Count Hannibal stared. "Landriano?" he muttered bluntly. "'Twas in '29, forty years ago and more! My father, indeed-"

"And at Rome-at Rome, my lord? Mon Dieu! in the old days at Rome! When the Spanish company scaled the wall-Ruiz was first, I next-was it not my foot you held? And was it not I who dragged you up, while the devils of Swiss pressed us hard? Ah, those were days, my lord! I was young then, and you, my lord, young too, and handsome as the morning-"

"You rave!" Tavannes cried, finding his tongue at last. "Rome? You rave, old man! Why, I was not born in those days. My father even was a boy! It was in '27 you sacked it-five-and-forty years ago!"

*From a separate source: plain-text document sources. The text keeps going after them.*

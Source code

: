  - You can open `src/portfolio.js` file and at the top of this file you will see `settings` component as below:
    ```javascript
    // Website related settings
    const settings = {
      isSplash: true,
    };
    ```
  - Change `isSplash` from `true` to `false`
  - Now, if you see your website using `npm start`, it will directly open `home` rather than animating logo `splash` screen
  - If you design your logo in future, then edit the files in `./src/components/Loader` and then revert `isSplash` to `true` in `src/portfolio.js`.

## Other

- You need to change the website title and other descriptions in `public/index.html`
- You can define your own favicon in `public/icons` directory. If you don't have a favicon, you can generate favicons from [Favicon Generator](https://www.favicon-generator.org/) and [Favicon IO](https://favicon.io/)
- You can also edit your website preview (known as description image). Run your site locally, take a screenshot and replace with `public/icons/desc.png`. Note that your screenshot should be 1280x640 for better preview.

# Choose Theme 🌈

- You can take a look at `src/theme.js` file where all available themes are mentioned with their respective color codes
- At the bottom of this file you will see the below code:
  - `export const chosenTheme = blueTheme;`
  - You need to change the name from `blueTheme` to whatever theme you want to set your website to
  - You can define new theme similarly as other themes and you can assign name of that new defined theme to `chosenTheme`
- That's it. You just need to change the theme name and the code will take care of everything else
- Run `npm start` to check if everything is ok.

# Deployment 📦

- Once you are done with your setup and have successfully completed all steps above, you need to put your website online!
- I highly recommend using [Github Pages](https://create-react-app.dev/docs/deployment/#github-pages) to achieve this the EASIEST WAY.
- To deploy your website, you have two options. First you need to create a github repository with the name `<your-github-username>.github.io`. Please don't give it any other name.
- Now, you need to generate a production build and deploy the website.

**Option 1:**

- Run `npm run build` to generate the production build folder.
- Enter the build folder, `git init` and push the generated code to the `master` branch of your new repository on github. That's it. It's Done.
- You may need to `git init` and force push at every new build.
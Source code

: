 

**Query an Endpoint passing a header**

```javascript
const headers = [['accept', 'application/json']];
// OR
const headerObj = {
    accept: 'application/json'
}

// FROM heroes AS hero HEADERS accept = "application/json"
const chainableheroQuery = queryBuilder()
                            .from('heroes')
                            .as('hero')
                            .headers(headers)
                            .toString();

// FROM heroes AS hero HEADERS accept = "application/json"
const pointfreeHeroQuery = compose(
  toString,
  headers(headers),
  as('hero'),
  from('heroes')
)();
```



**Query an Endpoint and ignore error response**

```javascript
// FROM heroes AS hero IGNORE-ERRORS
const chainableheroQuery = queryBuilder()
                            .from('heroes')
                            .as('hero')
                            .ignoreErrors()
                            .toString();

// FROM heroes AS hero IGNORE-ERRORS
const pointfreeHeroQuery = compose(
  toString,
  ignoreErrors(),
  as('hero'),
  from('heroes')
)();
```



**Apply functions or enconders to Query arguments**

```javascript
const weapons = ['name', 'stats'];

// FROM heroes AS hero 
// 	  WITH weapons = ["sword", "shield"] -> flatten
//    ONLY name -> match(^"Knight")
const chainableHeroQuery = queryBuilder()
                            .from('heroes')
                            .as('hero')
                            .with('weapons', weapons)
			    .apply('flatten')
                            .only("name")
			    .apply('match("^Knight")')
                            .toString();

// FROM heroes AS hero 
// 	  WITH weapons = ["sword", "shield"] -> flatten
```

The old man passed his hands over his heated face, and, as a man roused suddenly from sleep looks, he looked round the room. The light died out of his eyes-as a light blown out in a room; his form seemed to shrink, even while the others gazed at him, and he sat down. "No, I remember," he muttered slowly. "It was Prince Philibert of Chalons, my lord of Orange."

"Dead these forty years!"

"Ay, dead these forty years! All dead!" the old man whispered, gazing at his gnarled hand, and opening and shutting it by turns. "And I grow childish! 'Tis time, high time, I followed them! It trembles now; but have no fear, my lord, this hand will not tremble then. All dead! Ay, all dead!"

He sank into a mournful silence; and Tavannes, after gazing at him awhile in rough pity, fell to his own meditations, which were gloomy enough. The day was beginning to wane, and with the downward turn, though the sun still shone brightly through the southern windows, a shadow seemed to fall across his thoughts. They no longer rioted in a turmoil of defiance as in the forenoon. In its turn, sober reflection marshalled the past before his eyes. The hopes of a life, the ambitious of a life, moved in sombre procession, and things done and things left undone, the sovereignty which Nostradamus had promised, the faces of men he had spared and of men he had not spared-and the face of one woman.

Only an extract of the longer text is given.